PYTHON PDF TOOLS

How to Convert PDF to Image in Python

Jordi Bardia
Jordi Bardia
June 30, 2023
Share:

PDF (Portable Document Format) is the most popular file format for transferring data over the internet, as it preserves content formatting and helps secure the data with security permissions. There are scenarios where we need to convert PDF files to JPG images or any other image format such as PNG, BMP, TIFF, or GIF. There are plenty of online resources available for JPG conversion, but how cool would it be to create our own PDF to Image conversion tool in Python?

What is Python?

Python is a high-level programming language that is used to build software applications, websites, automate tasks, conduct data analysis, and perform Artificial Intelligence and Machine Learning tasks.
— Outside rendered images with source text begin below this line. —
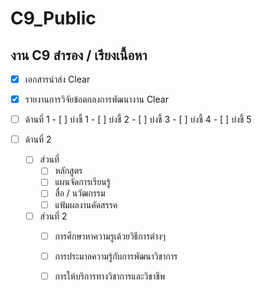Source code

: # C9_Public
## งาน C9 สำรอง / เรียงเนื้อหา 

  - [x]  เอกสารนำส่ง Clear
  - [x]  รายงานการวิจัยข้อตกลงการพัฒนางาน Clear
 
  - [ ] ด้านที่ 1 
        - [ ]  บ่งชี้ 1 
        - [ ]  บ่งชี้ 2 
        - [ ]  บ่งชี้ 3 
        - [ ]  บ่งชี้ 4 
        - [ ]  บ่งชี้ 5 
        
  - [ ]  ด้านที่ 2
       - [ ]  ส่วนที่ 
             - [ ]  หลักสูตร
             - [ ]  แผนจัดการเรียนรู้
             - [ ]  สื่อ / นวัฒกรรม
             - [ ]  แฟ้มผลงานคัดสรรค
             
        - [ ]  ส่วนที่ 2
             - [ ]  การศึกษาหาความรูเด้วยวิธีการต่างๆ
             - [ ]  การประมาลความรู้กับการพัฒนาวิชาการ
             - [ ]  การให้บริการทางวิชาการและวิชาชีพ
It is also a scripting language as it is interpreted, which makes it more powerful in terms of rapid development and testing.

To create a PDF to image converter, we need to have Python 3+ installed on the computer. Download and install the latest version from the official website.

In this article, we will create our own image conversion application using Python PDF to image libraries. For this purpose, we will be using two of Python's most popular libraries: PDF2Image and PyMuPDF.

How to Convert PDF Files to Image Files in Python

  1. Install the Python library to convert PDF to image.
  2. Load an existing PDF file from any location.
  3. Utilize conversion methods.
  4. Iterate through the pages of the file.
  5. Save each page as a JPG or PNG image using the save method.

Create a New Python File

  1. Open the Python IDLE application and press the keys Ctrl + N. The text editor will open. You can use your preferred choice of text editor for this.
  2. Save the file as pdf2image.py, in the same location as the PDF file that you'd like to convert to images.

The input PDF file which we are going to use contains 28 pages and is as follows:

How to Convert PDF to Image in Python: Figure 1

Convert PDF Files to Image Files using PDF2Image Library

1. Install PDF2Image Python Library

PDF2Image is a module that wraps pdftocairo and pdftoppm. It works on Python 3.7+ to convert PDF to a PIL image object. Its previous release history shows that it only wraps pdftoppm to convert PDF to images and worked only on Python 3+.

To install the pdf2image package, open your Windows command prompt or Windows PowerShell and use the following pip command:

pip install pdf2image

Pip (Preferred Installer Program) is the package manager for Python. It downloads and installs third-party software packages that offer features and functionality not found in the Python standard library.

Note: To execute this command from anywhere on the command line, Python must be added to the PATH. For Python 3+, it is recommended to use pip3 as it is the updated version of pip.

2. Install Poppler

Poppler is a free and open-source library for working with PDF files. It is used to render PDF files, read content, and modify the content within PDF files. It is commonly used by Linux users. However, for Windows, we will need to download the latest version of Poppler.

For Windows

Windows users can download the latest up-to-date version of Poppler here: @oschwartz10612 version. You will then have to add the bin/folder to the PATH Environment variable.

For Mac

Mac users will also have to install Poppler. It can be installed using Brew:

brew install poppler

For Linux

Most Linux distributions come with the pdftoppm and pdftocairo command-line utilities. If these utilities are not installed, you can use the package manager to install poppler-utils.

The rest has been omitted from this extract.